● **Problem requirements**:
The records below hold pictures; please leave those out and retype the rest exactly.

Saved data entries
::::

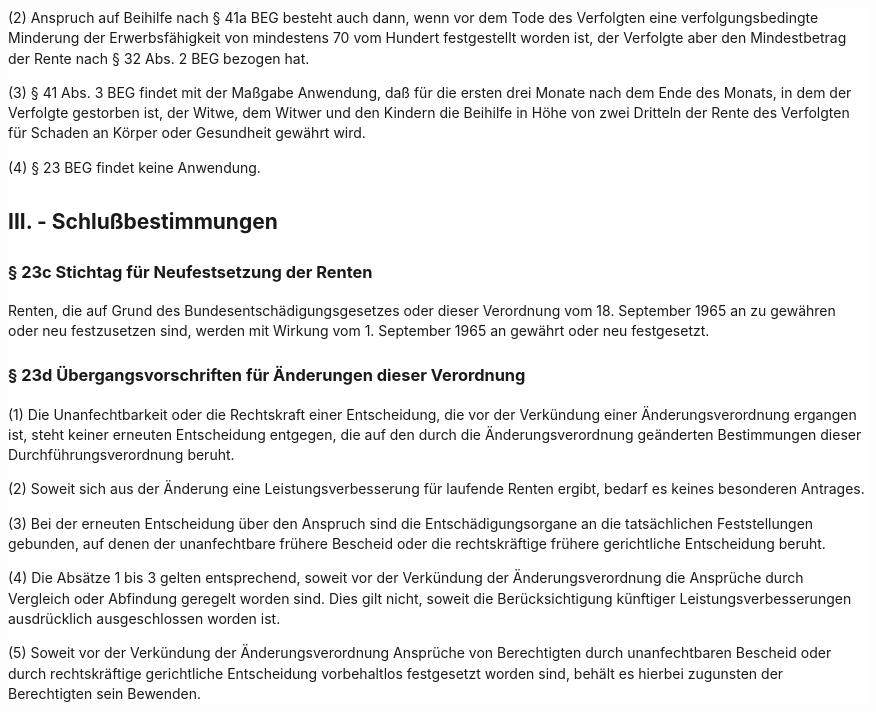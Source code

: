 (2) Anspruch auf Beihilfe nach § 41a BEG besteht auch dann, wenn vor
dem Tode des Verfolgten eine verfolgungsbedingte Minderung der
Erwerbsfähigkeit von mindestens 70 vom Hundert festgestellt worden
ist, der Verfolgte aber den Mindestbetrag der Rente nach § 32 Abs. 2
BEG bezogen hat.

(3) § 41 Abs. 3 BEG findet mit der Maßgabe Anwendung, daß für die
ersten drei Monate nach dem Ende des Monats, in dem der Verfolgte
gestorben ist, der Witwe, dem Witwer und den Kindern die Beihilfe in
Höhe von zwei Dritteln der Rente des Verfolgten für Schaden an Körper
oder Gesundheit gewährt wird.

(4) § 23 BEG findet keine Anwendung.


## III. - Schlußbestimmungen



### § 23c Stichtag für Neufestsetzung der Renten

Renten, die auf Grund des Bundesentschädigungsgesetzes oder dieser
Verordnung vom 18. September 1965 an zu gewähren oder neu festzusetzen
sind, werden mit Wirkung vom 1. September 1965 an gewährt oder neu
festgesetzt.


### § 23d Übergangsvorschriften für Änderungen dieser Verordnung

(1) Die Unanfechtbarkeit oder die Rechtskraft einer Entscheidung, die
vor der Verkündung einer Änderungsverordnung ergangen ist, steht
keiner erneuten Entscheidung entgegen, die auf den durch die
Änderungsverordnung geänderten Bestimmungen dieser
Durchführungsverordnung beruht.

(2) Soweit sich aus der Änderung eine Leistungsverbesserung für
laufende Renten ergibt, bedarf es keines besonderen Antrages.

(3) Bei der erneuten Entscheidung über den Anspruch sind die
Entschädigungsorgane an die tatsächlichen Feststellungen gebunden, auf
denen der unanfechtbare frühere Bescheid oder die rechtskräftige
frühere gerichtliche Entscheidung beruht.

(4) Die Absätze 1 bis 3 gelten entsprechend, soweit vor der Verkündung
der Änderungsverordnung die Ansprüche durch Vergleich oder Abfindung
geregelt worden sind. Dies gilt nicht, soweit die Berücksichtigung
künftiger Leistungsverbesserungen ausdrücklich ausgeschlossen worden
ist.

(5) Soweit vor der Verkündung der Änderungsverordnung Ansprüche von
Berechtigten durch unanfechtbaren Bescheid oder durch rechtskräftige
gerichtliche Entscheidung vorbehaltlos festgesetzt worden sind, behält
es hierbei zugunsten der Berechtigten sein Bewenden.

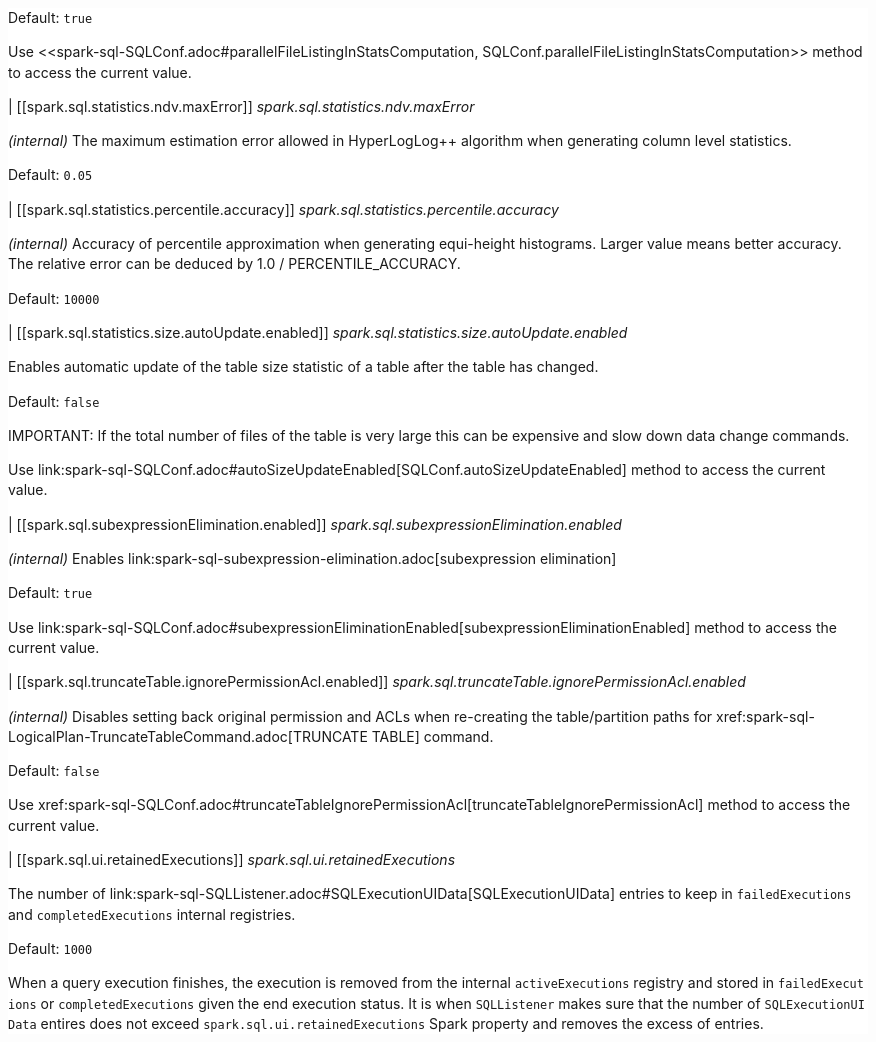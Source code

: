 Default: `true`

Use <<spark-sql-SQLConf.adoc#parallelFileListingInStatsComputation, SQLConf.parallelFileListingInStatsComputation>> method to access the current value.

| [[spark.sql.statistics.ndv.maxError]] *spark.sql.statistics.ndv.maxError*

*(internal)* The maximum estimation error allowed in HyperLogLog++ algorithm when generating column level statistics.

Default: `0.05`

| [[spark.sql.statistics.percentile.accuracy]] *spark.sql.statistics.percentile.accuracy*

*(internal)* Accuracy of percentile approximation when generating equi-height histograms. Larger value means better accuracy. The relative error can be deduced by 1.0 / PERCENTILE_ACCURACY.

Default: `10000`

| [[spark.sql.statistics.size.autoUpdate.enabled]] *spark.sql.statistics.size.autoUpdate.enabled*

Enables automatic update of the table size statistic of a table after the table has changed.

Default: `false`

IMPORTANT: If the total number of files of the table is very large this can be expensive and slow down data change commands.

Use link:spark-sql-SQLConf.adoc#autoSizeUpdateEnabled[SQLConf.autoSizeUpdateEnabled] method to access the current value.

| [[spark.sql.subexpressionElimination.enabled]] *spark.sql.subexpressionElimination.enabled*

*(internal)* Enables link:spark-sql-subexpression-elimination.adoc[subexpression elimination]

Default: `true`

Use link:spark-sql-SQLConf.adoc#subexpressionEliminationEnabled[subexpressionEliminationEnabled] method to access the current value.

| [[spark.sql.truncateTable.ignorePermissionAcl.enabled]] *spark.sql.truncateTable.ignorePermissionAcl.enabled*

*(internal)* Disables setting back original permission and ACLs when re-creating the table/partition paths for xref:spark-sql-LogicalPlan-TruncateTableCommand.adoc[TRUNCATE TABLE] command.

Default: `false`

Use xref:spark-sql-SQLConf.adoc#truncateTableIgnorePermissionAcl[truncateTableIgnorePermissionAcl] method to access the current value.

| [[spark.sql.ui.retainedExecutions]] *spark.sql.ui.retainedExecutions*

The number of link:spark-sql-SQLListener.adoc#SQLExecutionUIData[SQLExecutionUIData] entries to keep in `failedExecutions` and `completedExecutions` internal registries.

Default: `1000`

When a query execution finishes, the execution is removed from the internal `activeExecutions` registry and stored in `failedExecutions` or `completedExecutions` given the end execution status. It is when `SQLListener` makes sure that the number of `SQLExecutionUIData` entires does not exceed `spark.sql.ui.retainedExecutions` Spark property and removes the excess of entries.
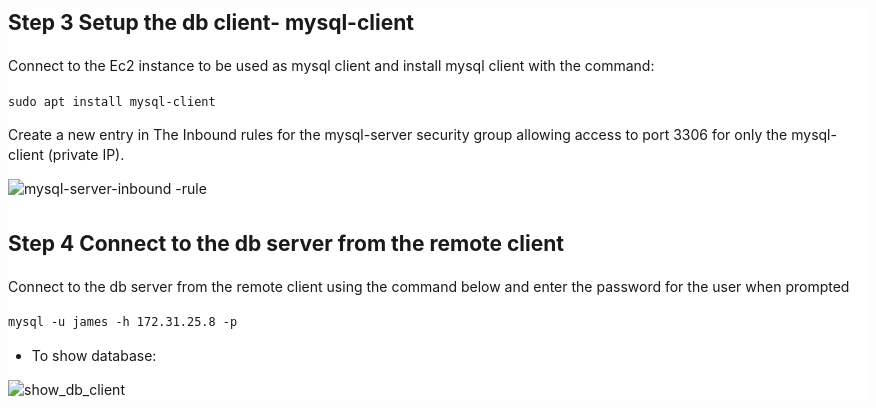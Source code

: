 ## Step 3 Setup the db client- mysql-client

 Connect to the Ec2 instance to be used as mysql client and install mysql client with the command: 
 ```
 sudo apt install mysql-client
 ```
 
 Create a new entry in The Inbound rules for the mysql-server security group allowing access to port 3306 for only the mysql-client (private IP).
 
 <img width="917" alt="mysql-server-inbound -rule" src="https://user-images.githubusercontent.com/23315232/122803873-18b47c00-d2bf-11eb-8bf3-d710717f8c44.png">
 
 ## Step 4 Connect to the db server from the remote client
 Connect to the db server from the remote client using the command below and enter the password for the user when prompted 
 ```
 mysql -u james -h 172.31.25.8 -p
 ```

 - To show database:
 ```SHOW DATABASE;
 ```
 
 <img width="413" alt="show_db_client" src="https://user-images.githubusercontent.com/23315232/122953057-54f6e380-d376-11eb-976b-3d02b3dcc211.png">



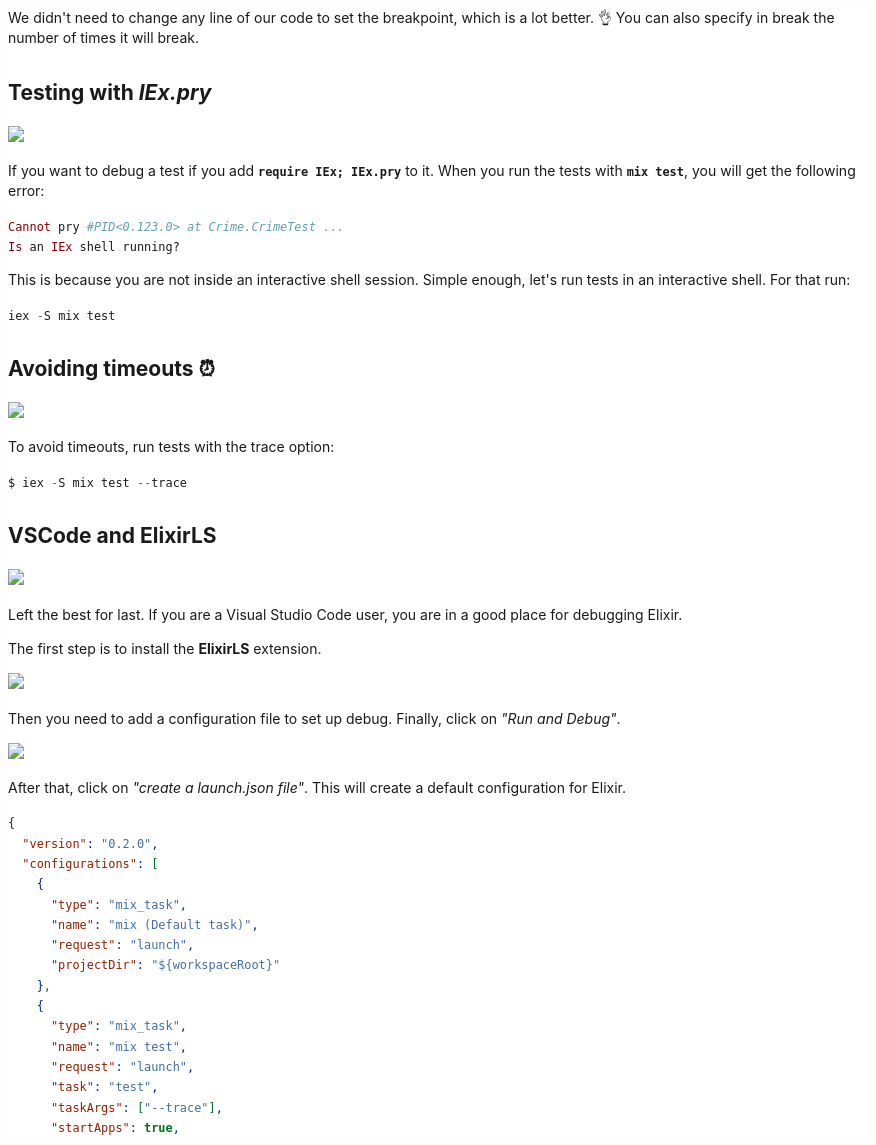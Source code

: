 We didn't need to change any line of our code to set the breakpoint, which is a lot better. 👌 You can also specify in break the number of times it will break.

## Testing with _IEx.pry_

![](https://media.giphy.com/media/l0G18t2rt94wUI6yc/giphy.gif)

If you want to debug a test if you add **`require IEx; IEx.pry`** to it. When you run the tests with **`mix test`**, you will get the following error:

```elixir
Cannot pry #PID<0.123.0> at Crime.CrimeTest ...
Is an IEx shell running?
```

This is because you are not inside an interactive shell session. Simple enough, let's run tests in an interactive shell. For that run:

```elixir
iex -S mix test
```

## Avoiding timeouts ⏰

![](https://media.giphy.com/media/3o6MbjelZFV8tCVi5a/giphy.gif)

To avoid timeouts, run tests with the trace option:

```elixir
$ iex -S mix test --trace
```

## VSCode and ElixirLS

![](https://media.giphy.com/media/3o7TKw6X7zBf3IbiPm/giphy.gif)

Left the best for last. If you are a Visual Studio Code user, you are in a good place for debugging Elixir.

The first step is to install the **ElixirLS** extension.

![](/images/posts/elixirls.png)

Then you need to add a configuration file to set up debug. Finally, click on _"Run and Debug"_.

![](/images/posts/vscode-debug1.png)

After that, click on _"create a launch.json file"_. This will create a default configuration for Elixir.

```json
{
  "version": "0.2.0",
  "configurations": [
    {
      "type": "mix_task",
      "name": "mix (Default task)",
      "request": "launch",
      "projectDir": "${workspaceRoot}"
    },
    {
      "type": "mix_task",
      "name": "mix test",
      "request": "launch",
      "task": "test",
      "taskArgs": ["--trace"],
      "startApps": true,
```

::::

● **Solution to this task**:
Source code

: (2) Anspruch auf Beihilfe nach § 41a BEG besteht auch dann, wenn vor
dem Tode des Verfolgten eine verfolgungsbedingte Minderung der
Erwerbsfähigkeit von mindestens 70 vom Hundert festgestellt worden
ist, der Verfolgte aber den Mindestbetrag der Rente nach § 32 Abs. 2
BEG bezogen hat.

(3) § 41 Abs. 3 BEG findet mit der Maßgabe Anwendung, daß für die
ersten drei Monate nach dem Ende des Monats, in dem der Verfolgte
gestorben ist, der Witwe, dem Witwer und den Kindern die Beihilfe in
Höhe von zwei Dritteln der Rente des Verfolgten für Schaden an Körper
oder Gesundheit gewährt wird.

(4) § 23 BEG findet keine Anwendung.


## III. - Schlußbestimmungen



### § 23c Stichtag für Neufestsetzung der Renten

Renten, die auf Grund des Bundesentschädigungsgesetzes oder dieser
Verordnung vom 18. September 1965 an zu gewähren oder neu festzusetzen
sind, werden mit Wirkung vom 1. September 1965 an gewährt oder neu
festgesetzt.


### § 23d Übergangsvorschriften für Änderungen dieser Verordnung

(1) Die Unanfechtbarkeit oder die Rechtskraft einer Entscheidung, die
vor der Verkündung einer Änderungsverordnung ergangen ist, steht
keiner erneuten Entscheidung entgegen, die auf den durch die
Änderungsverordnung geänderten Bestimmungen dieser
Durchführungsverordnung beruht.

(2) Soweit sich aus der Änderung eine Leistungsverbesserung für
laufende Renten ergibt, bedarf es keines besonderen Antrages.

(3) Bei der erneuten Entscheidung über den Anspruch sind die
Entschädigungsorgane an die tatsächlichen Feststellungen gebunden, auf
denen der unanfechtbare frühere Bescheid oder die rechtskräftige
frühere gerichtliche Entscheidung beruht.

(4) Die Absätze 1 bis 3 gelten entsprechend, soweit vor der Verkündung
der Änderungsverordnung die Ansprüche durch Vergleich oder Abfindung
geregelt worden sind. Dies gilt nicht, soweit die Berücksichtigung
künftiger Leistungsverbesserungen ausdrücklich ausgeschlossen worden
ist.

(5) Soweit vor der Verkündung der Änderungsverordnung Ansprüche von
Berechtigten durch unanfechtbaren Bescheid oder durch rechtskräftige
gerichtliche Entscheidung vorbehaltlos festgesetzt worden sind, behält
es hierbei zugunsten der Berechtigten sein Bewenden.

Source code

: Default: `true`

Use <<spark-sql-SQLConf.adoc#parallelFileListingInStatsComputation, SQLConf.parallelFileListingInStatsComputation>> method to access the current value.

| [[spark.sql.statistics.ndv.maxError]] *spark.sql.statistics.ndv.maxError*

*(internal)* The maximum estimation error allowed in HyperLogLog++ algorithm when generating column level statistics.

Default: `0.05`

| [[spark.sql.statistics.percentile.accuracy]] *spark.sql.statistics.percentile.accuracy*

*(internal)* Accuracy of percentile approximation when generating equi-height histograms. Larger value means better accuracy. The relative error can be deduced by 1.0 / PERCENTILE_ACCURACY.

Default: `10000`

| [[spark.sql.statistics.size.autoUpdate.enabled]] *spark.sql.statistics.size.autoUpdate.enabled*

Enables automatic update of the table size statistic of a table after the table has changed.

Default: `false`

IMPORTANT: If the total number of files of the table is very large this can be expensive and slow down data change commands.

Use link:spark-sql-SQLConf.adoc#autoSizeUpdateEnabled[SQLConf.autoSizeUpdateEnabled] method to access the current value.

| [[spark.sql.subexpressionElimination.enabled]] *spark.sql.subexpressionElimination.enabled*

*(internal)* Enables link:spark-sql-subexpression-elimination.adoc[subexpression elimination]

Default: `true`

Use link:spark-sql-SQLConf.adoc#subexpressionEliminationEnabled[subexpressionEliminationEnabled] method to access the current value.

| [[spark.sql.truncateTable.ignorePermissionAcl.enabled]] *spark.sql.truncateTable.ignorePermissionAcl.enabled*

*(internal)* Disables setting back original permission and ACLs when re-creating the table/partition paths for xref:spark-sql-LogicalPlan-TruncateTableCommand.adoc[TRUNCATE TABLE] command.

Default: `false`

Use xref:spark-sql-SQLConf.adoc#truncateTableIgnorePermissionAcl[truncateTableIgnorePermissionAcl] method to access the current value.

| [[spark.sql.ui.retainedExecutions]] *spark.sql.ui.retainedExecutions*

The number of link:spark-sql-SQLListener.adoc#SQLExecutionUIData[SQLExecutionUIData] entries to keep in `failedExecutions` and `completedExecutions` internal registries.

Default: `1000`

When a query execution finishes, the execution is removed from the internal `activeExecutions` registry and stored in `failedExecutions` or `completedExecutions` given the end execution status. It is when `SQLListener` makes sure that the number of `SQLExecutionUIData` entires does not exceed `spark.sql.ui.retainedExecutions` Spark property and removes the excess of entries.
Source code

: ## Step 3 Setup the db client- mysql-client

 Connect to the Ec2 instance to be used as mysql client and install mysql client with the command: 
 ```
 sudo apt install mysql-client
 ```
 
 Create a new entry in The Inbound rules for the mysql-server security group allowing access to port 3306 for only the mysql-client (private IP).
 
 <img width="917" alt="mysql-server-inbound -rule" src="https://user-images.githubusercontent.com/23315232/122803873-18b47c00-d2bf-11eb-8bf3-d710717f8c44.png">
 
 ## Step 4 Connect to the db server from the remote client
 Connect to the db server from the remote client using the command below and enter the password for the user when prompted 
 ```
 mysql -u james -h 172.31.25.8 -p
 ```

 - To show database:
 ```SHOW DATABASE;
 ```
 
 <img width="413" alt="show_db_client" src="https://user-images.githubusercontent.com/23315232/122953057-54f6e380-d376-11eb-976b-3d02b3dcc211.png">



Source code

: We didn't need to change any line of our code to set the breakpoint, which is a lot better. 👌 You can also specify in break the number of times it will break.

## Testing with _IEx.pry_

![](https://media.giphy.com/media/l0G18t2rt94wUI6yc/giphy.gif)

If you want to debug a test if you add **`require IEx; IEx.pry`** to it. When you run the tests with **`mix test`**, you will get the following error:

```elixir
Cannot pry #PID<0.123.0> at Crime.CrimeTest ...
Is an IEx shell running?
```

This is because you are not inside an interactive shell session. Simple enough, let's run tests in an interactive shell. For that run:

```elixir
iex -S mix test
```

## Avoiding timeouts ⏰

![](https://media.giphy.com/media/3o6MbjelZFV8tCVi5a/giphy.gif)

To avoid timeouts, run tests with the trace option:

```elixir
$ iex -S mix test --trace
```

## VSCode and ElixirLS

![](https://media.giphy.com/media/3o7TKw6X7zBf3IbiPm/giphy.gif)

Left the best for last. If you are a Visual Studio Code user, you are in a good place for debugging Elixir.

The first step is to install the **ElixirLS** extension.

![](/images/posts/elixirls.png)

Then you need to add a configuration file to set up debug. Finally, click on _"Run and Debug"_.

![](/images/posts/vscode-debug1.png)

After that, click on _"create a launch.json file"_. This will create a default configuration for Elixir.

```json
{
  "version": "0.2.0",
  "configurations": [
    {
      "type": "mix_task",
      "name": "mix (Default task)",
      "request": "launch",
      "projectDir": "${workspaceRoot}"
    },
    {
      "type": "mix_task",
      "name": "mix test",
      "request": "launch",
      "task": "test",
      "taskArgs": ["--trace"],
      "startApps": true,
```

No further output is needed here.